KÖŞE BUCAK
Mehmet Salih KÖSE
Eğitim Uzmanı
BİR ZAMANLAR BU ŞEHİRDE
BİZ DE ÇOCUKTUK
Hepimiz çocuktuk hatırlar mısınız? Hatırlar mısınız o günleri? Üzüntümüz de olurdu mutluluğumuz da. Ama en çok mutlu günleri, mutlulukla kucaklaştığımız anları hatırlarız şimdi.

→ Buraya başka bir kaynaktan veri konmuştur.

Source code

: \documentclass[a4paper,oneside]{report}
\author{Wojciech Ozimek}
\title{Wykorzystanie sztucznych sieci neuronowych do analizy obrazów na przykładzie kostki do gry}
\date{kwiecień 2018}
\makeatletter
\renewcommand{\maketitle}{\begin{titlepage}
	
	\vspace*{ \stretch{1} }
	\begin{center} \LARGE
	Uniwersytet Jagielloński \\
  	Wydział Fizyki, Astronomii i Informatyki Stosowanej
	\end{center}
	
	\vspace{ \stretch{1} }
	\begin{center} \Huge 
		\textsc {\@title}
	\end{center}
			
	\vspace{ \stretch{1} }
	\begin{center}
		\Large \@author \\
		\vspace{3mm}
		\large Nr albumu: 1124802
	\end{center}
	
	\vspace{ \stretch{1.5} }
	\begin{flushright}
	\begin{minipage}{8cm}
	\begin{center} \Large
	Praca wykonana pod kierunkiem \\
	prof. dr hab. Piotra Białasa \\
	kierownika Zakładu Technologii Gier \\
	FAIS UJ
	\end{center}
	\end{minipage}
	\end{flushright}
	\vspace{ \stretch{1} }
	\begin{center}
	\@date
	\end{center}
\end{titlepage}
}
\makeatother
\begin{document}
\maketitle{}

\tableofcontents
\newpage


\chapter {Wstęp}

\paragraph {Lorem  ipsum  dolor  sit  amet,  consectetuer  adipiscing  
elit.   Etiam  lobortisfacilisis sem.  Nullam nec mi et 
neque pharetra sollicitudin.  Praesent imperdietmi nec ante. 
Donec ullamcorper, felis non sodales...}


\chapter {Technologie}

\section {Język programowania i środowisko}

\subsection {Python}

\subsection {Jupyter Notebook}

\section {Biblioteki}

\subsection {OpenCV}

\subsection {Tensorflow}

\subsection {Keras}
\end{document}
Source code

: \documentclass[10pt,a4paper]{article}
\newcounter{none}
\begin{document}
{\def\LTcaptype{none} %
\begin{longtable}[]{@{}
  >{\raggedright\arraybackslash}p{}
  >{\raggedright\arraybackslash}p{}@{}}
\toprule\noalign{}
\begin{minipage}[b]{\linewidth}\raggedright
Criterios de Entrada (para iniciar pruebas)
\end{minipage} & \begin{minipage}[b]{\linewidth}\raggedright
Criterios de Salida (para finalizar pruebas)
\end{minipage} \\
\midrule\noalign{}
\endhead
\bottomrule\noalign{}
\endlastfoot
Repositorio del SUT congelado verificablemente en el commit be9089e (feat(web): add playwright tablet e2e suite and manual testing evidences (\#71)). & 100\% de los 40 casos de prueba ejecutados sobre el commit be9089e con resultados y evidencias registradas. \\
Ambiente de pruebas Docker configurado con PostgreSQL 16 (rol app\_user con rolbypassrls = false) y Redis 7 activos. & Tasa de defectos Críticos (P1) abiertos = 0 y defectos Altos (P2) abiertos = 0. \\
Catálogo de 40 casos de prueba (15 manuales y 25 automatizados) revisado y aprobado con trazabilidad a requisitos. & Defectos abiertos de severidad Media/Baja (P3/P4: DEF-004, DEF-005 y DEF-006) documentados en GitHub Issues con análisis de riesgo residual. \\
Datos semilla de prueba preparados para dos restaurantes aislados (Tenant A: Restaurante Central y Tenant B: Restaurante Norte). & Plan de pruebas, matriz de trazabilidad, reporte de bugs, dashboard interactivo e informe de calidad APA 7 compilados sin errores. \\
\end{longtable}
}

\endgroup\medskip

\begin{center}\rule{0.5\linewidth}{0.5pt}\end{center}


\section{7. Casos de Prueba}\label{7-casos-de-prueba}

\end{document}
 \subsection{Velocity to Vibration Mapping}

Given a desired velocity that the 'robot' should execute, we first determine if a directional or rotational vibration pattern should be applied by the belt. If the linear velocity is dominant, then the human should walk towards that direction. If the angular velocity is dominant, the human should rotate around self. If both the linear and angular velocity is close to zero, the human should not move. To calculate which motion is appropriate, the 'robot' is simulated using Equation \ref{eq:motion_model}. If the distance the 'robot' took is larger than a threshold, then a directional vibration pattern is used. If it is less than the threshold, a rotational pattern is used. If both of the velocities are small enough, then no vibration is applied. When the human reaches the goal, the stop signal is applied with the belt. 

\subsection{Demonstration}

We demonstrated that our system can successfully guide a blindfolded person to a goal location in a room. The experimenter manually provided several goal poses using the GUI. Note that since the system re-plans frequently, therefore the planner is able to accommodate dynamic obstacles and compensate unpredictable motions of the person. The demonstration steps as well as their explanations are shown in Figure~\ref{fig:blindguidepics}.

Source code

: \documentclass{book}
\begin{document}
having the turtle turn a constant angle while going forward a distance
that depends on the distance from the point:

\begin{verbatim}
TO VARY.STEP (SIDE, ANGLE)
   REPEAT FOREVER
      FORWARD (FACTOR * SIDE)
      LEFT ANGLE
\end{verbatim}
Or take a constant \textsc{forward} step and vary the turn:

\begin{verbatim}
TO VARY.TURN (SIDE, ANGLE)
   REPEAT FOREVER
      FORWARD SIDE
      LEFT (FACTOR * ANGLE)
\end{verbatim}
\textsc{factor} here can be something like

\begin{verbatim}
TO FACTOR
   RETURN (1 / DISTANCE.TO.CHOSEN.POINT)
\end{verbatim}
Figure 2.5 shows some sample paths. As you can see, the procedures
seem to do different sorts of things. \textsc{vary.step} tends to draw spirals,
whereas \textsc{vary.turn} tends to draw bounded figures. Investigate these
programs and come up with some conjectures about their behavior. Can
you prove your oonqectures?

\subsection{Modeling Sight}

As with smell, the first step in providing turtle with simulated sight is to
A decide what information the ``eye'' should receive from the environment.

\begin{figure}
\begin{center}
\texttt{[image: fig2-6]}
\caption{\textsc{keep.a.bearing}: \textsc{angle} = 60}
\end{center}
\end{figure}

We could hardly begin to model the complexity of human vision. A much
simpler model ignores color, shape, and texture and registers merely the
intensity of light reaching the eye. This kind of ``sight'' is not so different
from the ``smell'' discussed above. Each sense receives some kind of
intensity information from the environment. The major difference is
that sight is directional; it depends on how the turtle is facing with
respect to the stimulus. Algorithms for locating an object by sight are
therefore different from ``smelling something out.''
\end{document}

Oyuncaklarımız olurdu tahtadan, taştan, kâğıttan. Bilyeli tahta arabamız, demirden çemberimiz, kâğıttan futbol topumuz, topacımız, çelik çomağımız olurdu. Pullarımız olurdu; Metin Oktaylı, Lefterli, Mikro Mustafalı futbolcular; Orhan Günşiray, Ayhan Işık, Eşref Kolçak, Süleyman Turan, Ediz Hun Göksal Arsoy, Belgin Doruk, Filiz Akın, Nebahat Çehre, Fatma Girik, Türkan Şoray gibi artistler resimleri. Kızlar genelde ya Filiz Akın’a benzemek isterdi veya Türkan Şoray’a. Erkekler Göksal Arsoy olma peşindeydi. Neşeli geçerdi günler, hafta sonu sinemalar, kırlarda piknik yapanların yanında ya sıçan uçurtması uçurulurdu veya hartamalı. Piknik yerleri Ayliya, Sarıtaş, Çamlık ve Hamam Çimeni olurdu.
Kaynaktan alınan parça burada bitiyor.